Stored entries
————

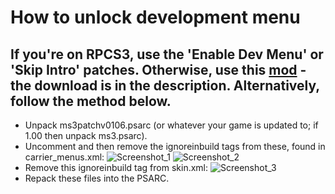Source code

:# How to unlock development menu

## If you're on RPCS3, use the 'Enable Dev Menu' or 'Skip Intro' patches. Otherwise, use this [mod](https://youtu.be/heqOQC8OhfA) - the download is in the description. Alternatively, follow the method below.
- Unpack ms3patchv0106.psarc (or whatever your game is updated to; if 1.00 then unpack ms3.psarc).
- Uncomment and then remove the ignoreinbuild tags from these, found in carrier_menus.xml:
![Screenshot_1](https://user-images.githubusercontent.com/87031973/183462997-65e0d9c5-44ae-4310-b478-19cf61d693ba.png)
![Screenshot_2](https://user-images.githubusercontent.com/87031973/183463002-0fbffe90-9139-4eba-a520-ded04041413d.png)
- Remove this ignoreinbuild tag from skin.xml:
![Screenshot_3](https://user-images.githubusercontent.com/87031973/183463283-280266f6-54d2-410d-a390-bbe94acf78eb.png)
- Repack these files into the PSARC.
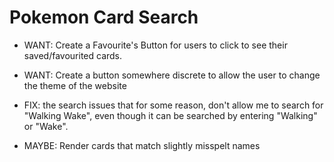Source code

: # Pokemon Card Search


- WANT: Create a Favourite's Button for users to click to see their saved/favourited cards.
- WANT: Create a button somewhere discrete to allow the user to change the theme of the website

- FIX: the search issues that for some reason, don't allow me to search for "Walking Wake", even though it can be searched by entering "Walking" or "Wake". 

- MAYBE: Render cards that match slightly misspelt names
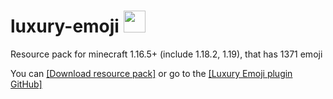 # luxury-emoji <img src="https://github.com/teacondemns/static.pexty.xyz/blob/main/src/emoji/animated/minecraft.gif?raw=true" height="35"/>
Resource pack for minecraft 1.16.5+ (include 1.18.2, 1.19), that has 1371 emoji

You can
[[Download resource pack]](https://github.com/aratakileo/luxury-emoji/raw/main/luxury-emoji-1.19.zip)
or go to the
[[Luxury Emoji plugin GitHub]](https://github.com/aratakileo/luxury-emoji-plugin)
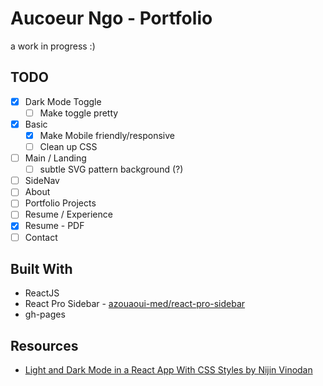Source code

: # Aucoeur Ngo - Portfolio
a work in progress :)

## TODO
- [x] Dark Mode Toggle
  - [ ] Make toggle pretty
- [x] Basic
  - [x] Make Mobile friendly/responsive
  - [ ] Clean up CSS
- [ ] Main / Landing
  - [ ] subtle SVG pattern background (?)
- [ ] SideNav
- [ ] About
- [ ] Portfolio Projects
- [ ] Resume / Experience
- [x] Resume - PDF
- [ ] Contact

## Built With
- ReactJS
- React Pro Sidebar - [azouaoui-med/react-pro-sidebar](https://github.com/azouaoui-med/react-pro-sidebar)
- gh-pages

## Resources
- [Light and Dark Mode in a React App With CSS Styles by Nijin Vinodan](https://medium.com/swlh/setting-up-light-and-dark-mode-in-a-react-application-just-with-styles-7790dea22aed)
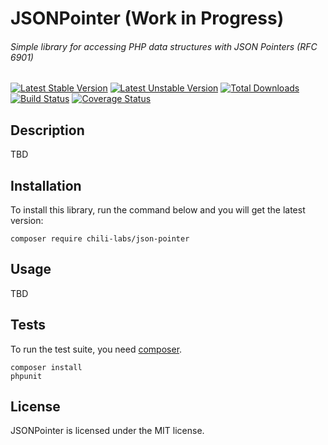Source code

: # JSONPointer (Work in Progress)
###### Simple library for accessing PHP data structures with JSON Pointers (RFC 6901)

[![Latest Stable Version](https://poser.pugx.org/chili-labs/json-pointer/v/stable.png)](https://packagist.org/packages/chili-labs/json-pointer) [![Latest Unstable Version](https://poser.pugx.org/chili-labs/json-pointer/v/unstable.png)](https://packagist.org/packages/chili-labs/json-pointer) [![Total Downloads](https://poser.pugx.org/chili-labs/json-pointer/downloads.png)](https://packagist.org/packages/chili-labs/json-pointer) [![Build Status](https://secure.travis-ci.org/chili-labs/json-pointer.png?branch=master)](http://travis-ci.org/chili-labs/json-pointer) [![Coverage Status](https://coveralls.io/repos/chili-labs/json-pointer/badge.png?branch=master)](https://coveralls.io/r/chili-labs/json-pointer?branch=master)

## Description

TBD

## Installation

To install this library, run the command below and you will get the latest
version:

    composer require chili-labs/json-pointer

## Usage

TBD

## Tests

To run the test suite, you need [composer](http://getcomposer.org).

    composer install
    phpunit

## License

JSONPointer is licensed under the MIT license.
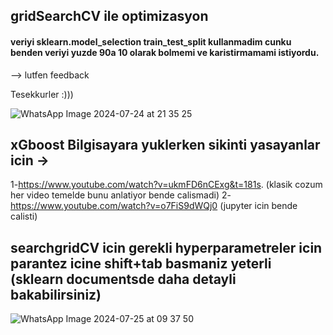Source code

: ## gridSearchCV ile optimizasyon
####

#### veriyi sklearn.model_selection train_test_split kullanmadim cunku benden veriyi yuzde 90a 10 olarak bolmemi ve karistirmamami istiyordu.
--> lutfen feedback 

Tesekkurler :)))

![WhatsApp Image 2024-07-24 at 21 35 25](https://github.com/user-attachments/assets/ee670e55-5613-400d-8b01-20cbed2234ee)

## xGboost Bilgisayara yuklerken sikinti yasayanlar icin ->
1-https://www.youtube.com/watch?v=ukmFD6nCExg&t=181s.   (klasik cozum her video temelde bunu anlatiyor bende calismadi)
2-https://www.youtube.com/watch?v=o7FiS9dWQj0 (jupyter icin bende calisti)

## searchgridCV icin gerekli hyperparametreler icin parantez icine shift+tab basmaniz yeterli (sklearn documentsde daha detayli bakabilirsiniz)


![WhatsApp Image 2024-07-25 at 09 37 50](https://github.com/user-attachments/assets/7698f6cd-6c13-4295-9665-4d83488f811d)
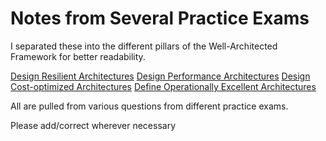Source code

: # Notes from Several Practice Exams

I separated these into the different pillars of the Well-Architected Framework for better readability.

[Design Resilient Architectures](Design-Resilient-Architectures.md)
[Design Performance Architectures](Design-Performance-Architectures.md)
[Design Cost-optimized Architectures](Design-Cost-Optimized-Architectures.md)
[Define Operationally Excellent Architectures](Define-Operationally-Excellent-Architectures.md)

All are pulled from various questions from different practice exams.

Please add/correct wherever necessary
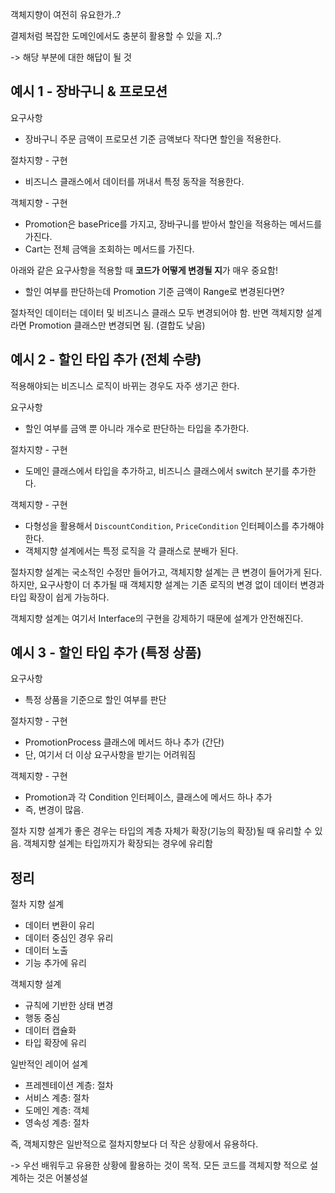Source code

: 객체지향이 여전히 유요한가..?

결제처럼 복잡한 도메인에서도 충분히 활용할 수 있을 지..?

-> 해당 부분에 대한 해답이 될 것

## 예시 1 - 장바구니 & 프로모션

요구사항

- 장바구니 주문 금액이 프로모션 기준 금액보다 작다면 할인을 적용한다.

절차지향 - 구현

- 비즈니스 클래스에서 데이터를 꺼내서 특정 동작을 적용한다.

객체지향 - 구현
- Promotion은 basePrice를 가지고, 장바구니를 받아서 할인을 적용하는 메서드를 가진다.
- Cart는 전체 금액을 조회하는 메서드를 가진다.

아래와 같은 요구사항을 적용할 때 **코드가 어떻게 변경될 지**가 매우 중요함!
- 할인 여부를 판단하는데 Promotion 기준 금액이 Range로 변경된다면?

절차적인 데이터는 데이터 및 비즈니스 클래스 모두 변경되어야 함. 반면 객체지향 설계라면 Promotion 클래스만 변경되면 됨. (결합도 낮음)

## 예시 2 - 할인 타입 추가 (전체 수량)

적용해야되는 비즈니스 로직이 바뀌는 경우도 자주 생기곤 한다.

요구사항

- 할인 여부를 금액 뿐 아니라 개수로 판단하는 타입을 추가한다.

절차지향 - 구현

- 도메인 클래스에서 타입을 추가하고, 비즈니스 클래스에서 switch 분기를 추가한다.

객체지향 - 구현

- 다형성을 활용해서 `DiscountCondition`, `PriceCondition` 인터페이스를 추가해야 한다.
- 객체지향 설계에서는 특정 로직을 각 클래스로 분배가 된다.

절차지향 설계는 국소적인 수정만 들어가고, 객체지향 설계는 큰 변경이 들어가게 된다.
하지만, 요구사항이 더 추가될 때 객체지향 설계는 기존 로직의 변경 없이 데이터 변경과 타입 확장이 쉽게 가능하다.

객체지향 설계는 여기서 Interface의 구현을 강제하기 때문에 설계가 안전해진다.

## 예시 3 - 할인 타입 추가 (특정 상품)

요구사항

- 특정 상품을 기준으로 할인 여부를 판단

절차지향 - 구현

- PromotionProcess 클래스에 메서드 하나 추가 (간단)
- 단, 여기서 더 이상 요구사항을 받기는 어려워짐

객체지향 - 구현
- Promotion과 각 Condition 인터페이스, 클래스에 메서드 하나 추가
- 즉, 변경이 많음.

절차 지향 설계가 좋은 경우는 타입의 계층 자체가 확장(기능의 확장)될 때 유리할 수 있음. 객체지향 설계는 타입까지가 확장되는 경우에 유리함

## 정리 

절차 지향 설계
- 데이터 변환이 유리
- 데이터 중심인 경우 유리
- 데이터 노출
- 기능 추가에 유리

객체지향 설계
- 규칙에 기반한 상태 변경
- 행동 중심
- 데이터 캡슐화
- 타입 확장에 유리

일반적인 레이어 설계
- 프레젠테이션 계층: 절차
- 서비스 계층: 절차
- 도메인 계층: 객체
- 영속성 계층: 절차

즉, 객체지향은 일반적으로 절차지향보다 더 작은 상황에서 유용하다.

-> 우선 배워두고 유용한 상황에 활용하는 것이 목적. 모든 코드를 객체지향 적으로 설계하는 것은 어불성설
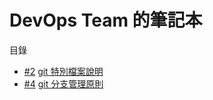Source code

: # DevOps Team 的筆記本


目錄

- [#2](https://github.com/DevSecOpsLab-CSIE-NPU/DevOps_Team_Memo/issues/2) [git 特別檔案說明 ](books/ch01.md)
- [#4](https://github.com/DevSecOpsLab-CSIE-NPU/DevOps_Team_Memo/issues/4) [git 分支管理原則 ](books/ch02.md)

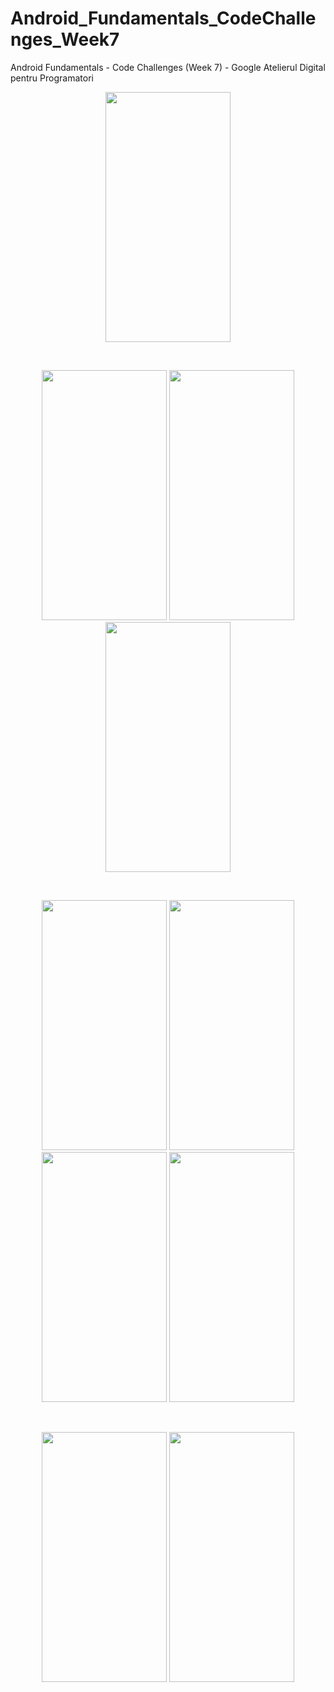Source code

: # Android_Fundamentals_CodeChallenges_Week7
Android Fundamentals - Code Challenges (Week 7) - Google Atelierul Digital pentru Programatori
<br />
<p align="center">
    <img src="https://i.imgur.com/0dWN03d.jpg" width="200" height="400"/>
</p>
<br />
<p align="center">
    <img src="https://i.imgur.com/sjlB04B.jpg" width="200" height="400"/>
    <img src="https://i.imgur.com/QLzzVdX.jpg" width="200" height="400"/>
    <img src="https://i.imgur.com/ZViD2Wt.jpg" width="200" height="400"/>
</p>
<br />
<p align="center">
    <img src="https://i.imgur.com/v8i6pX8.jpg" width="200" height="400"/>
    <img src="https://i.imgur.com/XJ498HA.jpg" width="200" height="400"/>
    <img src="https://i.imgur.com/OkmocSG.jpg" width="200" height="400"/>
    <img src="https://i.imgur.com/xyRuqqZ.jpg" width="200" height="400"/>
</p>
<br />
<p align="center">
    <img src="https://i.imgur.com/P1SGQxr.jpg" width="200" height="400"/>
    <img src="https://i.imgur.com/YyEZtjg.jpg" width="200" height="400"/>
</p>
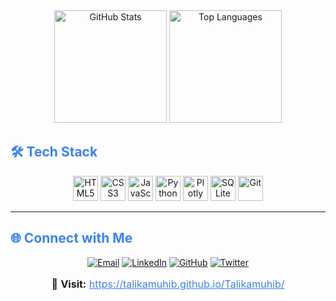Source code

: <!-- GITHUB STATS -->
<div align="center">
  <img src="https://github-readme-stats.vercel.app/api?username=talikamuhib&show_icons=true&theme=tokyonight&hide_border=true" height="180" alt="GitHub Stats"/>
  <img src="https://github-readme-stats.vercel.app/api/top-langs/?username=talikamuhib&layout=compact&langs_count=6&theme=tokyonight&hide_border=true" height="180" alt="Top Languages"/>
</div>


<!-- TECH STACK -->
<h2 align="left" style="color: #3b82f6;">🛠️ Tech Stack</h2>

<p align="center">
    <img src="https://cdn.jsdelivr.net/gh/devicons/devicon/icons/html5/html5-original.svg" height="40" alt="HTML5" />
    <img src="https://cdn.jsdelivr.net/gh/devicons/devicon/icons/css3/css3-original.svg" height="40" alt="CSS3" />
    <img src="https://cdn.jsdelivr.net/gh/devicons/devicon/icons/javascript/javascript-original.svg" height="40" alt="JavaScript" />
    <img src="https://cdn.jsdelivr.net/gh/devicons/devicon/icons/python/python-original.svg" height="40" alt="Python" />
    <img src="https://cdn.jsdelivr.net/gh/devicons/devicon/icons/plotly/plotly-original.svg" height="40" alt="Plotly" />
    <img src="https://cdn.jsdelivr.net/gh/devicons/devicon/icons/sqlite/sqlite-original.svg" height="40" alt="SQLite" />
    <img src="https://cdn.jsdelivr.net/gh/devicons/devicon/icons/git/git-original.svg" height="40" alt="Git" />
</p>

---

<!-- SOCIAL LINKS -->
<h2 align="left" style="color: #3b82f6;">🌐 Connect with Me</h2>

<p align="center">
    <a href="mailto:taliqa.muhib@gmail.com"><img src="https://img.shields.io/badge/Email-D14836?style=for-the-badge&logo=gmail&logoColor=white" alt="Email"></a>
    <a href="https://www.linkedin.com/in/talika-muhib/"><img src="https://img.shields.io/badge/LinkedIn-0077B5?style=for-the-badge&logo=linkedin&logoColor=white" alt="LinkedIn"></a>
    <a href="https://github.com/talikamuhib"><img src="https://img.shields.io/badge/GitHub-181717?style=for-the-badge&logo=github&logoColor=white" alt="GitHub"></a>
    <a href="https://twitter.com/taliqamuhib"><img src="https://img.shields.io/badge/Twitter-1DA1F2?style=for-the-badge&logo=twitter&logoColor=white" alt="Twitter"></a>
</p>


<!-- FOOTER -->
<p align="center" style="font-size: 1rem;">
    🔗 <strong>Visit:</strong> <a href="https://talikamuhib.github.io/Talikamuhib/" style="color: #3b82f6;">https://talikamuhib.github.io/Talikamuhib/</a>
</p>

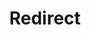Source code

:﻿---
layout: src/layouts/Redirect.astro
title: Redirect
redirect: /docs/octopus-rest-api/octopus.server.exe-command-line/show-configuration
pubDate:  2023-01-01
navSearch: false
navSitemap: false
navMenu: false
---
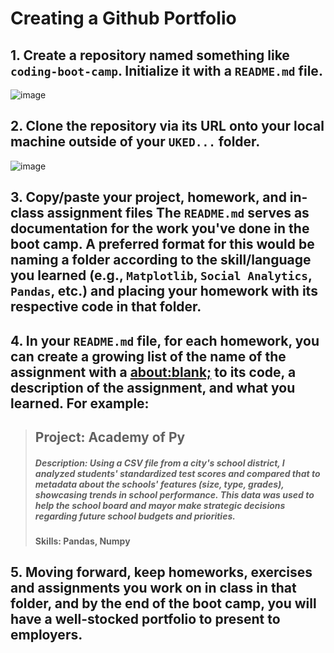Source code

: # Creating a Github Portfolio

## 1. Create a repository named something like `coding-boot-camp`. Initialize it **with** a `README.md` file.

![image](https://user-images.githubusercontent.com/4055501/38840942-885f1b98-41a7-11e8-966f-3d4821e9eff8.png)

## 2. Clone the repository via its URL onto your local machine **outside** of your `UKED...` folder.

![image](https://user-images.githubusercontent.com/4055501/38840962-a610af12-41a7-11e8-894a-36b49ec5edf5.png)

## 3. Copy/paste your project, homework, and in-class assignment files The `README.md` serves as documentation for the work you've done in the boot camp. A preferred format for this would be naming a folder according to the skill/language you learned (e.g., `Matplotlib`, `Social Analytics`, `Pandas`, etc.) and placing your homework with its respective code in that folder.

## 4. In your `README.md` file, for each homework, you can create a growing list of the name of the assignment with a [about:blank;](link) to its code, a description of the assignment, and what you learned. For example:

> ## Project: Academy of Py
> ##### Description: Using a CSV file from a city's school district, I analyzed students' standardized test scores and compared that to metadata about the schools' features (size, type, grades), showcasing trends in school performance. This data was used to help the school board and mayor make strategic decisions regarding future school budgets and priorities.
> #### Skills: Pandas, Numpy

## 5. Moving forward, keep homeworks, exercises and assignments you work on in class in that folder, and by the end of the boot camp, you will have a well-stocked portfolio to present to employers.

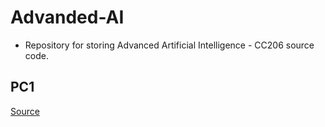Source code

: # Advanded-AI

 - Repository for storing  Advanced Artificial Intelligence - CC206 source code.

## PC1
[Source](https://github.com/cesarmosqueira/advanced-ai/tree/master/pc1)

————

TASK INSTRUCTIONS: Look through the entries and return every line where "sklearn" appears.

WRITTEN ANSWER:
#### veriyi sklearn.model_selection train_test_split kullanmadim cunku benden veriyi yuzde 90a 10 olarak bolmemi ve karistirmamami istiyordu.
## searchgridCV icin gerekli hyperparametreler icin parantez icine shift+tab basmaniz yeterli (sklearn documentsde daha detayli bakabilirsiniz)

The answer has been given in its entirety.